[Instructions to follow]:
Filter the listing down to the lines containing the word "America".

[Data for processing]:
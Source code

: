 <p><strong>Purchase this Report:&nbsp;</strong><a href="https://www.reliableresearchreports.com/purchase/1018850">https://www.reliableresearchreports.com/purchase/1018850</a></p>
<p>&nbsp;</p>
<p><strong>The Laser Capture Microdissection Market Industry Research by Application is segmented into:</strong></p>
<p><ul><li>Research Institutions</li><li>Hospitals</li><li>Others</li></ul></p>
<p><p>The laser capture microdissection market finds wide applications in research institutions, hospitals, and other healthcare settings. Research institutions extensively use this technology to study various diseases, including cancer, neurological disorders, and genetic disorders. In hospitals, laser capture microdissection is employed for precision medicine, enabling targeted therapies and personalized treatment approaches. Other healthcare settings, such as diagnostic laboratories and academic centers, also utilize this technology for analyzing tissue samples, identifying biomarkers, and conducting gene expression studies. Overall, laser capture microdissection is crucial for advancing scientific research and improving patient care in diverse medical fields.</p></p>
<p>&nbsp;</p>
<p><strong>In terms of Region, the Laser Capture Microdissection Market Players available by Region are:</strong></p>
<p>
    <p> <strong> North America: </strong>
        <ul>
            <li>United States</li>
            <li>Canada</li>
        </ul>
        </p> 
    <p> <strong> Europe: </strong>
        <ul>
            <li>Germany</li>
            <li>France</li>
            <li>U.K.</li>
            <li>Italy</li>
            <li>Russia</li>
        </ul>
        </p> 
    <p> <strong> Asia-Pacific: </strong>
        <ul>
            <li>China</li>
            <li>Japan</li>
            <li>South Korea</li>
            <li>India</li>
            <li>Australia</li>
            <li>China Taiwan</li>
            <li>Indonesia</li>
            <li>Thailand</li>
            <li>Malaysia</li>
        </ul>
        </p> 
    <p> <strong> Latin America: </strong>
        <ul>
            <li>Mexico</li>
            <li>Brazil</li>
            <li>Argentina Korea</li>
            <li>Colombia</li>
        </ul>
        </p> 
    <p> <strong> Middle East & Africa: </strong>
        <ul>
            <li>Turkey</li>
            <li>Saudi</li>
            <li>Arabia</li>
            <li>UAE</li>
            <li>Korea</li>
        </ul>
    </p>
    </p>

[Solution to this task]:
    <p> <strong> North America: </strong>
    <p> <strong> Latin America: </strong>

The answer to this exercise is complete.